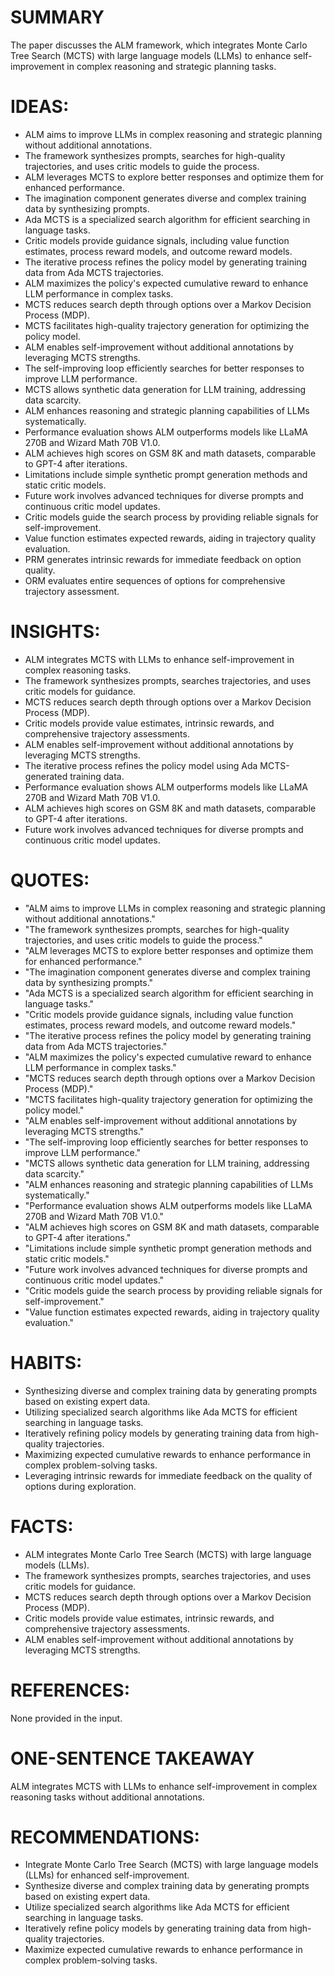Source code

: # SUMMARY
The paper discusses the ALM framework, which integrates Monte Carlo Tree Search (MCTS) with large language models (LLMs) to enhance self-improvement in complex reasoning and strategic planning tasks.

# IDEAS:
- ALM aims to improve LLMs in complex reasoning and strategic planning without additional annotations.
- The framework synthesizes prompts, searches for high-quality trajectories, and uses critic models to guide the process.
- ALM leverages MCTS to explore better responses and optimize them for enhanced performance.
- The imagination component generates diverse and complex training data by synthesizing prompts.
- Ada MCTS is a specialized search algorithm for efficient searching in language tasks.
- Critic models provide guidance signals, including value function estimates, process reward models, and outcome reward models.
- The iterative process refines the policy model by generating training data from Ada MCTS trajectories.
- ALM maximizes the policy's expected cumulative reward to enhance LLM performance in complex tasks.
- MCTS reduces search depth through options over a Markov Decision Process (MDP).
- MCTS facilitates high-quality trajectory generation for optimizing the policy model.
- ALM enables self-improvement without additional annotations by leveraging MCTS strengths.
- The self-improving loop efficiently searches for better responses to improve LLM performance.
- MCTS allows synthetic data generation for LLM training, addressing data scarcity.
- ALM enhances reasoning and strategic planning capabilities of LLMs systematically.
- Performance evaluation shows ALM outperforms models like LLaMA 270B and Wizard Math 70B V1.0.
- ALM achieves high scores on GSM 8K and math datasets, comparable to GPT-4 after iterations.
- Limitations include simple synthetic prompt generation methods and static critic models.
- Future work involves advanced techniques for diverse prompts and continuous critic model updates.
- Critic models guide the search process by providing reliable signals for self-improvement.
- Value function estimates expected rewards, aiding in trajectory quality evaluation.
- PRM generates intrinsic rewards for immediate feedback on option quality.
- ORM evaluates entire sequences of options for comprehensive trajectory assessment.

# INSIGHTS:
- ALM integrates MCTS with LLMs to enhance self-improvement in complex reasoning tasks.
- The framework synthesizes prompts, searches trajectories, and uses critic models for guidance.
- MCTS reduces search depth through options over a Markov Decision Process (MDP).
- Critic models provide value estimates, intrinsic rewards, and comprehensive trajectory assessments.
- ALM enables self-improvement without additional annotations by leveraging MCTS strengths.
- The iterative process refines the policy model using Ada MCTS-generated training data.
- Performance evaluation shows ALM outperforms models like LLaMA 270B and Wizard Math 70B V1.0.
- ALM achieves high scores on GSM 8K and math datasets, comparable to GPT-4 after iterations.
- Future work involves advanced techniques for diverse prompts and continuous critic model updates.

# QUOTES:
- "ALM aims to improve LLMs in complex reasoning and strategic planning without additional annotations."
- "The framework synthesizes prompts, searches for high-quality trajectories, and uses critic models to guide the process."
- "ALM leverages MCTS to explore better responses and optimize them for enhanced performance."
- "The imagination component generates diverse and complex training data by synthesizing prompts."
- "Ada MCTS is a specialized search algorithm for efficient searching in language tasks."
- "Critic models provide guidance signals, including value function estimates, process reward models, and outcome reward models."
- "The iterative process refines the policy model by generating training data from Ada MCTS trajectories."
- "ALM maximizes the policy's expected cumulative reward to enhance LLM performance in complex tasks."
- "MCTS reduces search depth through options over a Markov Decision Process (MDP)."
- "MCTS facilitates high-quality trajectory generation for optimizing the policy model."
- "ALM enables self-improvement without additional annotations by leveraging MCTS strengths."
- "The self-improving loop efficiently searches for better responses to improve LLM performance."
- "MCTS allows synthetic data generation for LLM training, addressing data scarcity."
- "ALM enhances reasoning and strategic planning capabilities of LLMs systematically."
- "Performance evaluation shows ALM outperforms models like LLaMA 270B and Wizard Math 70B V1.0."
- "ALM achieves high scores on GSM 8K and math datasets, comparable to GPT-4 after iterations."
- "Limitations include simple synthetic prompt generation methods and static critic models."
- "Future work involves advanced techniques for diverse prompts and continuous critic model updates."
- "Critic models guide the search process by providing reliable signals for self-improvement."
- "Value function estimates expected rewards, aiding in trajectory quality evaluation."

# HABITS:
- Synthesizing diverse and complex training data by generating prompts based on existing expert data.
- Utilizing specialized search algorithms like Ada MCTS for efficient searching in language tasks.
- Iteratively refining policy models by generating training data from high-quality trajectories.
- Maximizing expected cumulative rewards to enhance performance in complex problem-solving tasks.
- Leveraging intrinsic rewards for immediate feedback on the quality of options during exploration.

# FACTS:
- ALM integrates Monte Carlo Tree Search (MCTS) with large language models (LLMs).
- The framework synthesizes prompts, searches trajectories, and uses critic models for guidance.
- MCTS reduces search depth through options over a Markov Decision Process (MDP).
- Critic models provide value estimates, intrinsic rewards, and comprehensive trajectory assessments.
- ALM enables self-improvement without additional annotations by leveraging MCTS strengths.

# REFERENCES:
None provided in the input.

# ONE-SENTENCE TAKEAWAY
ALM integrates MCTS with LLMs to enhance self-improvement in complex reasoning tasks without additional annotations.

# RECOMMENDATIONS:
- Integrate Monte Carlo Tree Search (MCTS) with large language models (LLMs) for enhanced self-improvement.
- Synthesize diverse and complex training data by generating prompts based on existing expert data.
- Utilize specialized search algorithms like Ada MCTS for efficient searching in language tasks.
- Iteratively refine policy models by generating training data from high-quality trajectories.
- Maximize expected cumulative rewards to enhance performance in complex problem-solving tasks.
# # # # # # #
- Directions for this task: All of the entries above are to be transcribed word for word, with no pictures included.

- Solution:
Source code

: # SUMMARY
The paper discusses the ALM framework, which integrates Monte Carlo Tree Search (MCTS) with large language models (LLMs) to enhance self-improvement in complex reasoning and strategic planning tasks.

# IDEAS:
- ALM aims to improve LLMs in complex reasoning and strategic planning without additional annotations.
- The framework synthesizes prompts, searches for high-quality trajectories, and uses critic models to guide the process.
- ALM leverages MCTS to explore better responses and optimize them for enhanced performance.
- The imagination component generates diverse and complex training data by synthesizing prompts.
- Ada MCTS is a specialized search algorithm for efficient searching in language tasks.
- Critic models provide guidance signals, including value function estimates, process reward models, and outcome reward models.
- The iterative process refines the policy model by generating training data from Ada MCTS trajectories.
- ALM maximizes the policy's expected cumulative reward to enhance LLM performance in complex tasks.
- MCTS reduces search depth through options over a Markov Decision Process (MDP).
- MCTS facilitates high-quality trajectory generation for optimizing the policy model.
- ALM enables self-improvement without additional annotations by leveraging MCTS strengths.
- The self-improving loop efficiently searches for better responses to improve LLM performance.
- MCTS allows synthetic data generation for LLM training, addressing data scarcity.
- ALM enhances reasoning and strategic planning capabilities of LLMs systematically.
- Performance evaluation shows ALM outperforms models like LLaMA 270B and Wizard Math 70B V1.0.
- ALM achieves high scores on GSM 8K and math datasets, comparable to GPT-4 after iterations.
- Limitations include simple synthetic prompt generation methods and static critic models.
- Future work involves advanced techniques for diverse prompts and continuous critic model updates.
- Critic models guide the search process by providing reliable signals for self-improvement.
- Value function estimates expected rewards, aiding in trajectory quality evaluation.
- PRM generates intrinsic rewards for immediate feedback on option quality.
- ORM evaluates entire sequences of options for comprehensive trajectory assessment.

# INSIGHTS:
- ALM integrates MCTS with LLMs to enhance self-improvement in complex reasoning tasks.
- The framework synthesizes prompts, searches trajectories, and uses critic models for guidance.
- MCTS reduces search depth through options over a Markov Decision Process (MDP).
- Critic models provide value estimates, intrinsic rewards, and comprehensive trajectory assessments.
- ALM enables self-improvement without additional annotations by leveraging MCTS strengths.
- The iterative process refines the policy model using Ada MCTS-generated training data.
- Performance evaluation shows ALM outperforms models like LLaMA 270B and Wizard Math 70B V1.0.
- ALM achieves high scores on GSM 8K and math datasets, comparable to GPT-4 after iterations.
- Future work involves advanced techniques for diverse prompts and continuous critic model updates.

# QUOTES:
- "ALM aims to improve LLMs in complex reasoning and strategic planning without additional annotations."
- "The framework synthesizes prompts, searches for high-quality trajectories, and uses critic models to guide the process."
- "ALM leverages MCTS to explore better responses and optimize them for enhanced performance."
- "The imagination component generates diverse and complex training data by synthesizing prompts."
- "Ada MCTS is a specialized search algorithm for efficient searching in language tasks."
- "Critic models provide guidance signals, including value function estimates, process reward models, and outcome reward models."
- "The iterative process refines the policy model by generating training data from Ada MCTS trajectories."
- "ALM maximizes the policy's expected cumulative reward to enhance LLM performance in complex tasks."
- "MCTS reduces search depth through options over a Markov Decision Process (MDP)."
- "MCTS facilitates high-quality trajectory generation for optimizing the policy model."
- "ALM enables self-improvement without additional annotations by leveraging MCTS strengths."
- "The self-improving loop efficiently searches for better responses to improve LLM performance."
- "MCTS allows synthetic data generation for LLM training, addressing data scarcity."
- "ALM enhances reasoning and strategic planning capabilities of LLMs systematically."
- "Performance evaluation shows ALM outperforms models like LLaMA 270B and Wizard Math 70B V1.0."
- "ALM achieves high scores on GSM 8K and math datasets, comparable to GPT-4 after iterations."
- "Limitations include simple synthetic prompt generation methods and static critic models."
- "Future work involves advanced techniques for diverse prompts and continuous critic model updates."
- "Critic models guide the search process by providing reliable signals for self-improvement."
- "Value function estimates expected rewards, aiding in trajectory quality evaluation."

# HABITS:
- Synthesizing diverse and complex training data by generating prompts based on existing expert data.
- Utilizing specialized search algorithms like Ada MCTS for efficient searching in language tasks.
- Iteratively refining policy models by generating training data from high-quality trajectories.
- Maximizing expected cumulative rewards to enhance performance in complex problem-solving tasks.
- Leveraging intrinsic rewards for immediate feedback on the quality of options during exploration.

# FACTS:
- ALM integrates Monte Carlo Tree Search (MCTS) with large language models (LLMs).
- The framework synthesizes prompts, searches trajectories, and uses critic models for guidance.
- MCTS reduces search depth through options over a Markov Decision Process (MDP).
- Critic models provide value estimates, intrinsic rewards, and comprehensive trajectory assessments.
- ALM enables self-improvement without additional annotations by leveraging MCTS strengths.

# REFERENCES:
None provided in the input.

# ONE-SENTENCE TAKEAWAY
ALM integrates MCTS with LLMs to enhance self-improvement in complex reasoning tasks without additional annotations.

# RECOMMENDATIONS:
- Integrate Monte Carlo Tree Search (MCTS) with large language models (LLMs) for enhanced self-improvement.
- Synthesize diverse and complex training data by generating prompts based on existing expert data.
- Utilize specialized search algorithms like Ada MCTS for efficient searching in language tasks.
- Iteratively refine policy models by generating training data from high-quality trajectories.
- Maximize expected cumulative rewards to enhance performance in complex problem-solving tasks.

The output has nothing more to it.